FAQ # 6: I’m getting different advice – some people tell me not to sell my investments, some people are telling me this time is different than previous downturns, so I should cash out. What should I do?
A: My recommendation is to stay the course if you are invested in a board based investment like a mutual fund or index fund. If you are invested in single stocks, it is important to analyze what kind of support the company might be getting to weather this storm.
Is this time really different? Yes and No. Every market downturn is different in its circumstances. In 2001, it was tech, in 2008 it was banks and mortgages. This time it’s a virus. But human behaviour is very consistent. It’s very predictable that during scary times, people want to stockpile and they want to seek safety. But in good times, they want to enjoy themselves, they want to eat out and entertain themselves.
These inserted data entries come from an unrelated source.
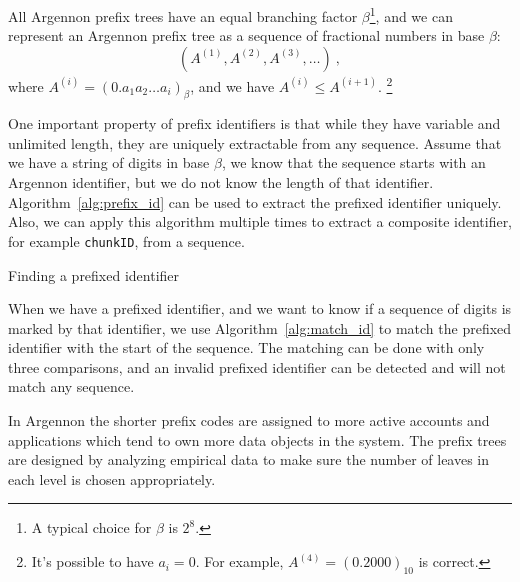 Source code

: All Argennon prefix trees have an equal branching
factor \(\beta\)\footnote{A typical choice for \(\beta\) is \(2^8\).}, and we can represent an Argennon
prefix tree as a sequence of fractional numbers in base \(\beta\):
\[
    (A^{(1)},A^{(2)},A^{(3)},\dots)\ ,
\]
where \(A^{(i)}=(0.a_{1}a_{2}\dots a_{i})_\beta\), and we have \(A^{(i)} \leq A^{(i+1)}\). \footnote{It's possible to
have \(a_i=0\). For example, \(A^{(4)}=(0.2000)_{10}\) is correct.}

One important property of prefix identifiers is that while they have variable and unlimited length, they are
uniquely extractable from any sequence. Assume that we have a string of digits in base $\beta$, we
know that the sequence starts with an Argennon identifier, but we do not know the length of that identifier.
Algorithm~\ref{alg:prefix_id} can be used to extract the prefixed identifier uniquely. Also, we can apply this algorithm
multiple times to extract a composite identifier, for example \texttt{chunkID}, from a sequence.

\begin{algorithm}[t]
    \DontPrintSemicolon
    \BlankLine
    \BlankLine
    {
        {
            \;
        }
    }
    \;
    \caption{Finding a prefixed identifier}\label{alg:prefix_id}
\end{algorithm}

When we have a prefixed identifier, and we want to know if a sequence of digits is marked by that identifier,
we use Algorithm~\ref{alg:match_id} to match the prefixed identifier with the start of the sequence. The matching
can be done with only three comparisons, and an invalid prefixed identifier can be detected and will not match
any sequence.

In Argennon the shorter prefix codes are assigned to more active accounts and applications which tend to own more
data objects in the system. The prefix trees are designed by analyzing empirical data to make sure the number
of leaves in each level is chosen appropriately.

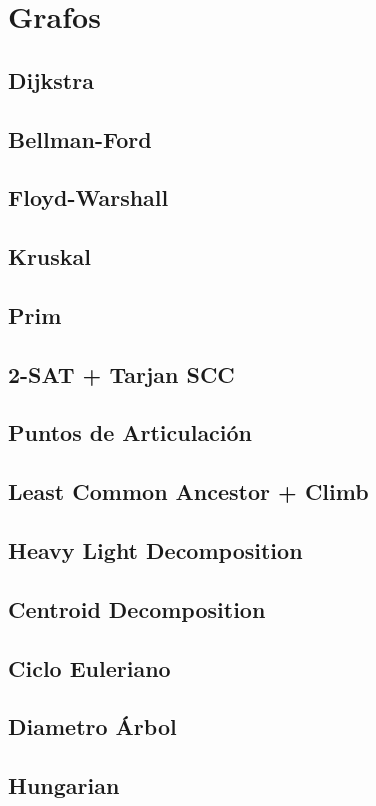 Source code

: \section{Grafos}
\subsection{Dijkstra}

\subsection{Bellman-Ford}

\subsection{Floyd-Warshall}

\subsection{Kruskal}

\subsection{Prim}

\subsection{2-SAT + Tarjan SCC}

\subsection{Puntos de Articulaci\'on}

\subsection{Least Common Ancestor + Climb}

\subsection{Heavy Light Decomposition}

\subsection{Centroid Decomposition}

\subsection{Ciclo Euleriano}

\subsection{Diametro \'Arbol}

\subsection{Hungarian}
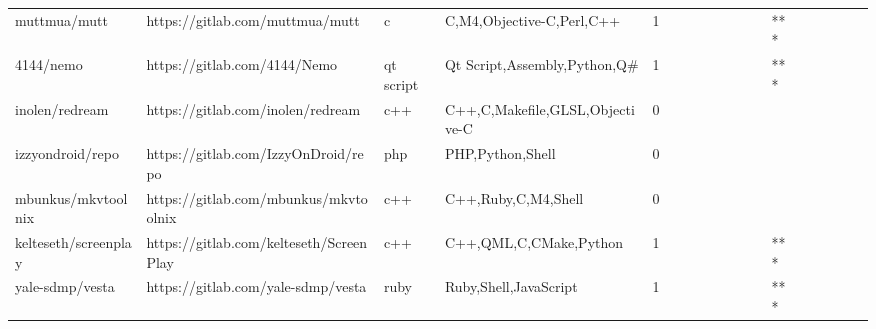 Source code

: \begin{tabular}{llllrlllllllllllll}
muttmua/mutt                                       &                    https://gitlab.com/muttmua/mutt &                 c &                          C,M4,Objective-C,Perl,C++ &       1 &         &        &           &                &                 &        &           &       *** &          &          &       &              &          \\
4144/nemo                                          &                       https://gitlab.com/4144/Nemo &         qt script &                       Qt Script,Assembly,Python,Q\# &       1 &         &        &           &                &                 &        &           &       *** &          &          &       &              &          \\
inolen/redream                                     &                  https://gitlab.com/inolen/redream &               c++ &                    C++,C,Makefile,GLSL,Objective-C &       0 &         &        &           &                &                 &        &           &           &          &          &       &              &          \\
izzyondroid/repo                                   &                https://gitlab.com/IzzyOnDroid/repo &               php &                                   PHP,Python,Shell &       0 &         &        &           &                &                 &        &           &           &          &          &       &              &          \\
mbunkus/mkvtoolnix                                 &              https://gitlab.com/mbunkus/mkvtoolnix &               c++ &                                C++,Ruby,C,M4,Shell &       0 &         &        &           &                &                 &        &           &           &          &          &       &              &          \\
kelteseth/screenplay                               &            https://gitlab.com/kelteseth/ScreenPlay &               c++ &                             C++,QML,C,CMake,Python &       1 &         &        &           &                &                 &        &           &       *** &          &          &       &              &          \\
yale-sdmp/vesta                                    &                 https://gitlab.com/yale-sdmp/vesta &              ruby &                              Ruby,Shell,JavaScript &       1 &         &        &           &                &                 &        &           &       *** &          &          &       &              &          \\

\end{tabular}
There will be an end to this pandemic. Asian countries such as Singapore, South Korea shows us that this virus can be contained. When that happens, shops will reopen and people will go out and spend money, buy things and pump the economy back to life again. When this happens, the stock market will start to also go up again. This is why staying the course is the prevailing advice.
FAQ # 7: With this stock market meltdown, should I still be contributing to my retirement funds?
A: If you have some savings in cash that can get you through the next couple of months, then continuing to contribute to your retirement account can be a good move.
The reason is “Dollar-Cost-Averaging”. While buying a little bit during up times and a little bit during down times, we can average out our costs. Without having to worry about buying too high or having to time the market, we can let the regular contributions smooth out the purchase price.
If you don’t have savings on hand and have a precarious job situation with the pandemic, stopping the contributions can give you a cushion to keep up with bills. When the job situation gets more stable, re-starting the contribution then will still give you time to reach your retirement goals.